Ancak Shen ve ekibi, bu bulguların aşırı genelleştirilmemesi gerektiği konusunda da uyarıyor. Eğlenceli, farklı durumlarda insanları farklı şekilde etkileyebilir. Ayrıca, eğlenceli ve eğlenceli olmayan bireyler arasındaki farkların yalnızca eğlencelilikle açıklanamayacağına dikkat çekiyorlar.
Shen, “Eğlenceli olmak, insanların çevrelerini ve yaşam olaylarını nasıl algıladıklarını ve yanıt verdiklerini farklı şekillerde etkileyebilir.
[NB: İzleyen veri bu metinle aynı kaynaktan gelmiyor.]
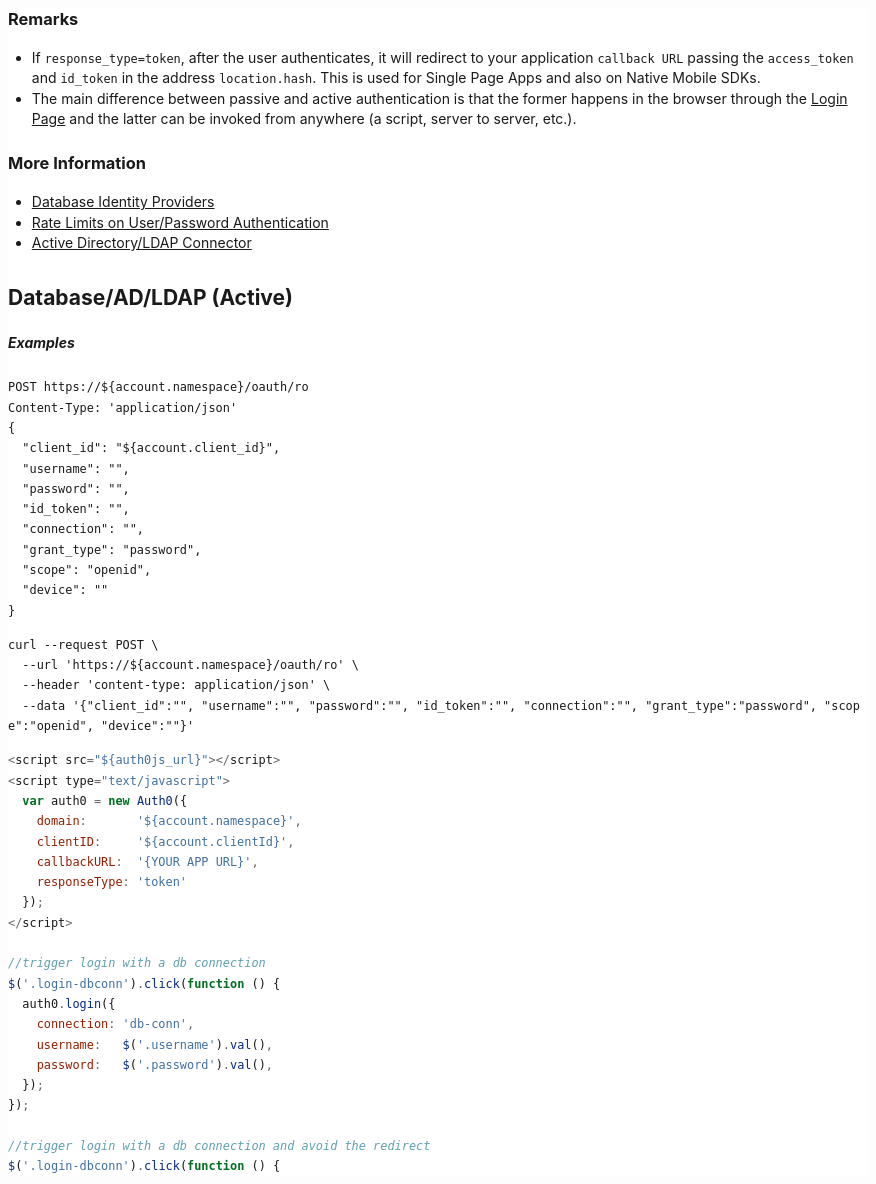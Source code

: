
### Remarks

- If `response_type=token`, after the user authenticates, it will redirect to your application `callback URL` passing the `access_token` and `id_token` in the address `location.hash`. This is used for Single Page Apps and also on Native Mobile SDKs.
- The main difference between passive and active authentication is that the former happens in the browser through the [Login Page](https://auth0.com/#/login_page) and the latter can be invoked from anywhere (a script, server to server, etc.).


### More Information
- [Database Identity Providers](/connections/database)
- [Rate Limits on User/Password Authentication](/connections/database/rate-limits)
- [Active Directory/LDAP Connector](/connector)

## Database/AD/LDAP (Active)

<h5 class="code-snippet-title">Examples</h5>

```http
POST https://${account.namespace}/oauth/ro
Content-Type: 'application/json'
{
  "client_id": "${account.client_id}",
  "username": "",
  "password": "",
  "id_token": "",
  "connection": "",
  "grant_type": "password",
  "scope": "openid",
  "device": ""
}
```

```shell
curl --request POST \
  --url 'https://${account.namespace}/oauth/ro' \
  --header 'content-type: application/json' \
  --data '{"client_id":"", "username":"", "password":"", "id_token":"", "connection":"", "grant_type":"password", "scope":"openid", "device":""}'

```

```javascript
<script src="${auth0js_url}"></script>
<script type="text/javascript">
  var auth0 = new Auth0({
    domain:       '${account.namespace}',
    clientID:     '${account.clientId}',
    callbackURL:  '{YOUR APP URL}',
    responseType: 'token'
  });
</script>

//trigger login with a db connection
$('.login-dbconn').click(function () {
  auth0.login({
    connection: 'db-conn',
    username:   $('.username').val(),
    password:   $('.password').val(),
  });
});

//trigger login with a db connection and avoid the redirect
$('.login-dbconn').click(function () {
```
Gelecekteki araştırmalar, bu farkları daha detaylı incelemeli ve eğlenceli olmanın çevresel faktörlerle nasıl etkileştiğine dair daha eksiksiz bir resim ortaya koymalıdır,” diyerek, konuya daha fazla ilgi gösterilmesi gerektiğini belirtti.
Sonuç olarak, eğlenceli olmak sadece eğlenceli bir özellik değil, aynı zamanda insanların zorluklarla başa çıkmada önemli bir strateji olabilir. Bu, gelecekteki psikolojik ve sosyal araştırmaların, özellikle stresle mücadele ve yaratıcı uyum süreçlerini daha derinlemesine incelemesi gerektiğini gösteriyor.